Después de un corto periodo de silencio, ella me preguntó esto: ― Por cierto, ¿puedo preguntarte algo? ― No me negué.

― ¿Eres un príncipe? ―

Me quedé sorprendida por la pregunta, no me esperaba que me preguntara algo tan ingenuo e inocente.

― ¿Por qué dices? ¡No soy tal cosa, eso es demasiado exagerado! Solo soy una persona normal y común, nada más…― Me reía avergonzado, feliz de oír eso.

― Pues, a decir verdad, a mi me pareces un príncipe, un hermoso príncipe salido de un cuento…― Al darse cuenta de lo que dijo, se tapo la cara por la vergüenza y añadía muy arrepentida: ― ¡Olvida lo que acabo de decir, son solo tonterías mías! ―

― ¡No te preocupes! La verdad es que es muy lindo de tu parte que pienses así de mí. ―

― ¿De verdad? ― Me lo dijo con una sonrisa tan llena de felicidad que hasta me lo contagio. ― Muchas gracias, de verdad…―

Le dije que no era nada, mientras me sentía muy bien conmigo misma. No dejaba de pensar que era muy satisfactorio hacer sonreír a otras personas. Y mientras estaba en mis pensamientos, ella añadió:

― Estar con usted es muy agradable, ¡ojalá pudiera tener más momentos como éste! ― Lo dijo con algo de pena. Eso provoco que se me ocurriera una idea.

― ¿¡Y por qué no lo hacemos!? ― Le dije. ― Pero tengo que trabajar…― La pobre no descansaba ni los fines de semana. ― Ya sé, pero trabajas demasiado, hasta en los fines de semana, ¿¡cómo puedes vivir así!? ―

Eso se lo pregunté con toda mi sinceridad, porque si yo hubiera estado en su lugar ya habría estado muerta hace tiempo. Ella no contestó, solo se quedó cabizbaja, mirando al suelo muy pensativa.

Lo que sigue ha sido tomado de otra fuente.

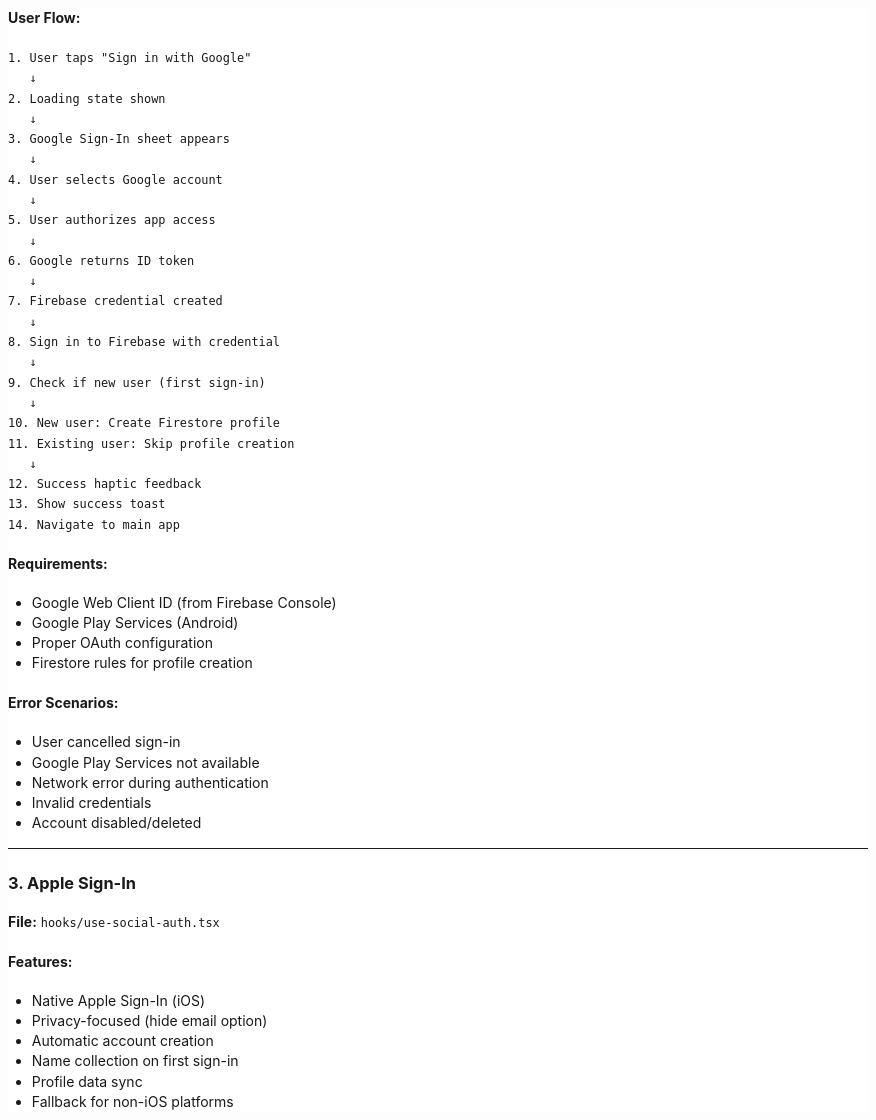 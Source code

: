 #### User Flow:

```
1. User taps "Sign in with Google"
   ↓
2. Loading state shown
   ↓
3. Google Sign-In sheet appears
   ↓
4. User selects Google account
   ↓
5. User authorizes app access
   ↓
6. Google returns ID token
   ↓
7. Firebase credential created
   ↓
8. Sign in to Firebase with credential
   ↓
9. Check if new user (first sign-in)
   ↓
10. New user: Create Firestore profile
11. Existing user: Skip profile creation
   ↓
12. Success haptic feedback
13. Show success toast
14. Navigate to main app
```

#### Requirements:

- Google Web Client ID (from Firebase Console)
- Google Play Services (Android)
- Proper OAuth configuration
- Firestore rules for profile creation

#### Error Scenarios:

- User cancelled sign-in
- Google Play Services not available
- Network error during authentication
- Invalid credentials
- Account disabled/deleted

---

### 3. Apple Sign-In

**File:** `hooks/use-social-auth.tsx`

#### Features:

- Native Apple Sign-In (iOS)
- Privacy-focused (hide email option)
- Automatic account creation
- Name collection on first sign-in
- Profile data sync
- Fallback for non-iOS platforms
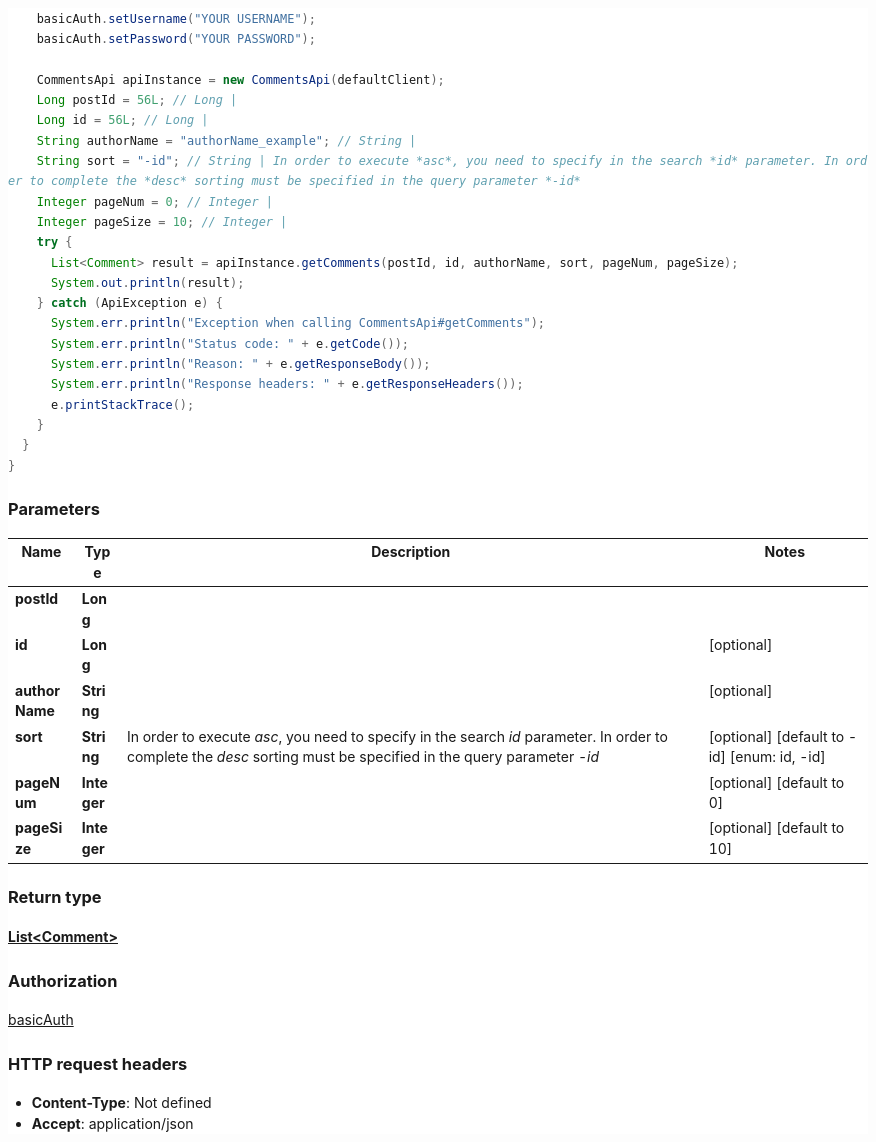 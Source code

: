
 ```java
    basicAuth.setUsername("YOUR USERNAME");
    basicAuth.setPassword("YOUR PASSWORD");

    CommentsApi apiInstance = new CommentsApi(defaultClient);
    Long postId = 56L; // Long | 
    Long id = 56L; // Long | 
    String authorName = "authorName_example"; // String | 
    String sort = "-id"; // String | In order to execute *asc*, you need to specify in the search *id* parameter. In order to complete the *desc* sorting must be specified in the query parameter *-id* 
    Integer pageNum = 0; // Integer | 
    Integer pageSize = 10; // Integer | 
    try {
      List<Comment> result = apiInstance.getComments(postId, id, authorName, sort, pageNum, pageSize);
      System.out.println(result);
    } catch (ApiException e) {
      System.err.println("Exception when calling CommentsApi#getComments");
      System.err.println("Status code: " + e.getCode());
      System.err.println("Reason: " + e.getResponseBody());
      System.err.println("Response headers: " + e.getResponseHeaders());
      e.printStackTrace();
    }
  }
}
```

### Parameters

Name | Type | Description  | Notes
------------- | ------------- | ------------- | -------------
 **postId** | **Long**|  |
 **id** | **Long**|  | [optional]
 **authorName** | **String**|  | [optional]
 **sort** | **String**| In order to execute *asc*, you need to specify in the search *id* parameter. In order to complete the *desc* sorting must be specified in the query parameter *-id*  | [optional] [default to -id] [enum: id, -id]
 **pageNum** | **Integer**|  | [optional] [default to 0]
 **pageSize** | **Integer**|  | [optional] [default to 10]

### Return type

[**List&lt;Comment&gt;**](Comment.md)

### Authorization

[basicAuth](../README.md#basicAuth)

### HTTP request headers

 - **Content-Type**: Not defined
 - **Accept**: application/json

― No te preocupes, ¡¿por qué no vamos a divertirnos los dos juntos cada fin de semana!? No te preocupes por el dinero, yo te daré un poco lo que necesitas. ―

Si necesita dinero, pues le daría algo, lo suficiente para que ella pudiera salir en los fines de semana. Aunque parezca lo contrario, yo no quería burlarme de ella como hice con las demás, sino alegrarle, aunque fuera una temporada, la vida, porque la pobre estaba muy amargada.

― ¡¿En serio!? ― Lanzó un gran grito de alegría. ― Gracias, mi príncipe.  ― Luego, volvió a taparse la cara de la vergüenza al ver que dijo eso de nuevo.

Entonces es cuando la embarqué en mi alocada vida nocturna y empezamos a visitar los locales más marchosos de la ciudad. A lo primero, ella apenas estaba acostumbrada y no dejaba de tener temor ante todo lo que había en las discotecas. También se quedaba bastante abobada ante el lujo que veía, como si había entrado en una especie de mundo paralelo. No me dejaba de preguntar con cualquier cosa que veía y eso se me hacía mucha gracia y me parecía bastante exagerado. Sé que era pobre, pero debía haber visto u oído sobre todo lo que le estaba mostrando.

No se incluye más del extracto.